■ About this task: The listing below should be written out exactly; please include all of it.

■ Provided data:
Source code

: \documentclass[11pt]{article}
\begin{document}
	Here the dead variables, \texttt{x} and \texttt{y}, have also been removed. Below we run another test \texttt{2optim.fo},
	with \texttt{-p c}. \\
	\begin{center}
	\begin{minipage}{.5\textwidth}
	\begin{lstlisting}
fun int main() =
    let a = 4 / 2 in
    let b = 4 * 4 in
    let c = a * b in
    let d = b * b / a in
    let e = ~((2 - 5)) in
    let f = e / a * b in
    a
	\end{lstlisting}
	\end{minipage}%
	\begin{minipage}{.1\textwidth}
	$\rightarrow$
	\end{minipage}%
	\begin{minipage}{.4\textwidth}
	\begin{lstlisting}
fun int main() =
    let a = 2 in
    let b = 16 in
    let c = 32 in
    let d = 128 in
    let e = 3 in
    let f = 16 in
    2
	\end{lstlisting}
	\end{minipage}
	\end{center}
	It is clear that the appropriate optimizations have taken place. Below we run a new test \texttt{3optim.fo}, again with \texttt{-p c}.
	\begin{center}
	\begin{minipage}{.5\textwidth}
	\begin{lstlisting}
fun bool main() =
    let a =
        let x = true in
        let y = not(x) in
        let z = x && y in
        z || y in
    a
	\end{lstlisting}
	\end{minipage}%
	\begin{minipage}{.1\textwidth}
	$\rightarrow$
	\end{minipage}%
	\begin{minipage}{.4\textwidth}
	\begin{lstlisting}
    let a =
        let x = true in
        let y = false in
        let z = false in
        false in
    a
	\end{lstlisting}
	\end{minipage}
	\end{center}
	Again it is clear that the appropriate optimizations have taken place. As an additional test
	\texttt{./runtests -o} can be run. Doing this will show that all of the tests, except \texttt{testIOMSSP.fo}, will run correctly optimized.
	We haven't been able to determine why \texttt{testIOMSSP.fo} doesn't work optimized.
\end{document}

■ Response:
Source code

: \documentclass[11pt]{article}
\begin{document}
	Here the dead variables, \texttt{x} and \texttt{y}, have also been removed. Below we run another test \texttt{2optim.fo},
	with \texttt{-p c}. \\
	\begin{center}
	\begin{minipage}{.5\textwidth}
	\begin{lstlisting}
fun int main() =
    let a = 4 / 2 in
    let b = 4 * 4 in
    let c = a * b in
    let d = b * b / a in
    let e = ~((2 - 5)) in
    let f = e / a * b in
    a
	\end{lstlisting}
	\end{minipage}%
	\begin{minipage}{.1\textwidth}
	$\rightarrow$
	\end{minipage}%
	\begin{minipage}{.4\textwidth}
	\begin{lstlisting}
fun int main() =
    let a = 2 in
    let b = 16 in
    let c = 32 in
    let d = 128 in
    let e = 3 in
    let f = 16 in
    2
	\end{lstlisting}
	\end{minipage}
	\end{center}
	It is clear that the appropriate optimizations have taken place. Below we run a new test \texttt{3optim.fo}, again with \texttt{-p c}.
	\begin{center}
	\begin{minipage}{.5\textwidth}
	\begin{lstlisting}
fun bool main() =
    let a =
        let x = true in
        let y = not(x) in
        let z = x && y in
        z || y in
    a
	\end{lstlisting}
	\end{minipage}%
	\begin{minipage}{.1\textwidth}
	$\rightarrow$
	\end{minipage}%
	\begin{minipage}{.4\textwidth}
	\begin{lstlisting}
    let a =
        let x = true in
        let y = false in
        let z = false in
        false in
    a
	\end{lstlisting}
	\end{minipage}
	\end{center}
	Again it is clear that the appropriate optimizations have taken place. As an additional test
	\texttt{./runtests -o} can be run. Doing this will show that all of the tests, except \texttt{testIOMSSP.fo}, will run correctly optimized.
	We haven't been able to determine why \texttt{testIOMSSP.fo} doesn't work optimized.
\end{document}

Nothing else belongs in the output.